Inside IES Research

Notes from NCER & NCSER

Inequity Persists in Gifted Programs

The National Center for Research on Gifted Education (NCRGE) at the University of Connecticut, in Phase I of a rigorous research agenda, examined how academically-gifted students are identified and served in three states in order to provide systematic information for the field. The research team focused especially on the representation of historically underserved groups in gifted education.

NCER recently spoke with the Center’s Principal Investigator, Del Siegle, a nationally-recognized expert on gifted education. 

What is the biggest challenge facing gifted educators today?

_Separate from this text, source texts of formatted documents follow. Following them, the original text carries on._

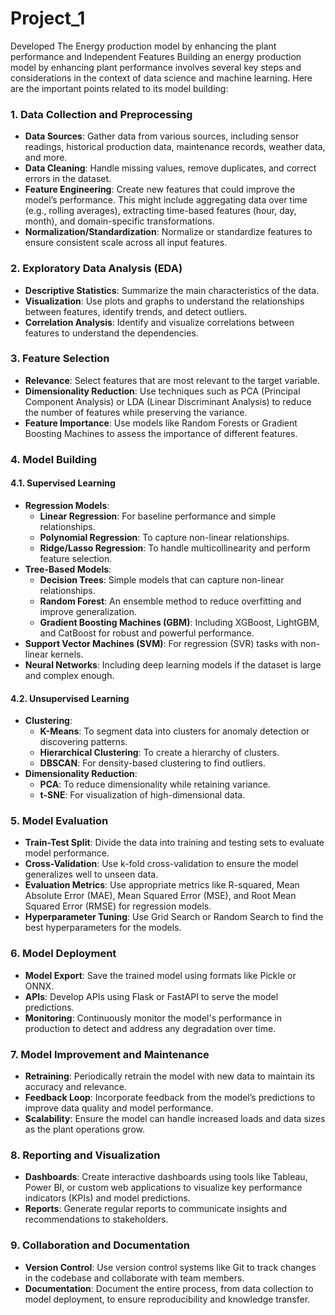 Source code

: # Project_1
Developed The Energy production model by enhancing the plant performance and Independent Features 
Building an energy production model by enhancing plant performance involves several key steps and considerations in the context of data science and machine learning. Here are the important points related to its model building:

### 1. Data Collection and Preprocessing

- **Data Sources**: Gather data from various sources, including sensor readings, historical production data, maintenance records, weather data, and more.
- **Data Cleaning**: Handle missing values, remove duplicates, and correct errors in the dataset.
- **Feature Engineering**: Create new features that could improve the model’s performance. This might include aggregating data over time (e.g., rolling averages), extracting time-based features (hour, day, month), and domain-specific transformations.
- **Normalization/Standardization**: Normalize or standardize features to ensure consistent scale across all input features.

### 2. Exploratory Data Analysis (EDA)

- **Descriptive Statistics**: Summarize the main characteristics of the data.
- **Visualization**: Use plots and graphs to understand the relationships between features, identify trends, and detect outliers.
- **Correlation Analysis**: Identify and visualize correlations between features to understand the dependencies.

### 3. Feature Selection

- **Relevance**: Select features that are most relevant to the target variable.
- **Dimensionality Reduction**: Use techniques such as PCA (Principal Component Analysis) or LDA (Linear Discriminant Analysis) to reduce the number of features while preserving the variance.
- **Feature Importance**: Use models like Random Forests or Gradient Boosting Machines to assess the importance of different features.

### 4. Model Building

#### 4.1. Supervised Learning

- **Regression Models**:
  - **Linear Regression**: For baseline performance and simple relationships.
  - **Polynomial Regression**: To capture non-linear relationships.
  - **Ridge/Lasso Regression**: To handle multicollinearity and perform feature selection.
- **Tree-Based Models**:
  - **Decision Trees**: Simple models that can capture non-linear relationships.
  - **Random Forest**: An ensemble method to reduce overfitting and improve generalization.
  - **Gradient Boosting Machines (GBM)**: Including XGBoost, LightGBM, and CatBoost for robust and powerful performance.
- **Support Vector Machines (SVM)**: For regression (SVR) tasks with non-linear kernels.
- **Neural Networks**: Including deep learning models if the dataset is large and complex enough.

#### 4.2. Unsupervised Learning

- **Clustering**:
  - **K-Means**: To segment data into clusters for anomaly detection or discovering patterns.
  - **Hierarchical Clustering**: To create a hierarchy of clusters.
  - **DBSCAN**: For density-based clustering to find outliers.
- **Dimensionality Reduction**: 
  - **PCA**: To reduce dimensionality while retaining variance.
  - **t-SNE**: For visualization of high-dimensional data.

### 5. Model Evaluation

- **Train-Test Split**: Divide the data into training and testing sets to evaluate model performance.
- **Cross-Validation**: Use k-fold cross-validation to ensure the model generalizes well to unseen data.
- **Evaluation Metrics**: Use appropriate metrics like R-squared, Mean Absolute Error (MAE), Mean Squared Error (MSE), and Root Mean Squared Error (RMSE) for regression models.
- **Hyperparameter Tuning**: Use Grid Search or Random Search to find the best hyperparameters for the models.

### 6. Model Deployment

- **Model Export**: Save the trained model using formats like Pickle or ONNX.
- **APIs**: Develop APIs using Flask or FastAPI to serve the model predictions.
- **Monitoring**: Continuously monitor the model's performance in production to detect and address any degradation over time.

### 7. Model Improvement and Maintenance

- **Retraining**: Periodically retrain the model with new data to maintain its accuracy and relevance.
- **Feedback Loop**: Incorporate feedback from the model’s predictions to improve data quality and model performance.
- **Scalability**: Ensure the model can handle increased loads and data sizes as the plant operations grow.

### 8. Reporting and Visualization

- **Dashboards**: Create interactive dashboards using tools like Tableau, Power BI, or custom web applications to visualize key performance indicators (KPIs) and model predictions.
- **Reports**: Generate regular reports to communicate insights and recommendations to stakeholders.

### 9. Collaboration and Documentation

- **Version Control**: Use version control systems like Git to track changes in the codebase and collaborate with team members.
- **Documentation**: Document the entire process, from data collection to model deployment, to ensure reproducibility and knowledge transfer.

Unfortunately, many of our nation’s brightest students from underserved populations (e.g., Black, Hispanic, English Learner, and/or free and reduced-price lunch eligible) are not being identified as gifted and do not receive gifted education services. About 80% of states that completed the most recent National Association for Gifted Children’s State of the States survey indicated that underrepresentation of students from underserved populations was an important or very important issue in their state.

What did you find in your study of identification of underserved students for gifted programs?

During Phase I of our work, we analyzed standardized student achievement test data from three states that mandate gifted identification and programming. We found that schools were less likely to identify students from underserved groups as gifted—even in cases where the underserved child had similar achievement test scores. For example, students with similar test scores who received free and reduced price lunch were less than half as likely to be identified as gifted as students who didn’t receive free or reduced price lunch.

What identification practices are schools using?

Cognitive tests and teacher nominations were the most common identification tools across the three states we studied. The majority (90% to 96%) of the districts in all three states used these practices to select students. Identification for gifted services occurs most often in third grade. Districts seldom reassess identified students once they are identified and only about half reassess non-identified students in elementary schools at regular intervals. Screening all children and using a variety of identification criteria showed promise for reducing under-identification in one of our states.

How are students being serviced in gifted programs?

In the three states we studied, schools primarily focused on critical thinking and creativity followed by communication skills, research skills, and self-directed projects.  Mathematics and reading language arts acceleration was much less of a focus and were ranked among the bottom third of focus areas. Gifted students seldom receive gifted programming in core academic areas. Only 29% of the schools provided a separate gifted curriculum in reading/language arts. Only 24% of the schools had a separate gifted curriculum in mathematics. Gifted students spent 5 hours or more each week in regular education mathematics and reading/language arts classrooms. Of the 74% of schools reporting using pull-out services, only 32% offered separate gifted curriculum in reading/language arts and 28% offered separate gifted curriculum in math. 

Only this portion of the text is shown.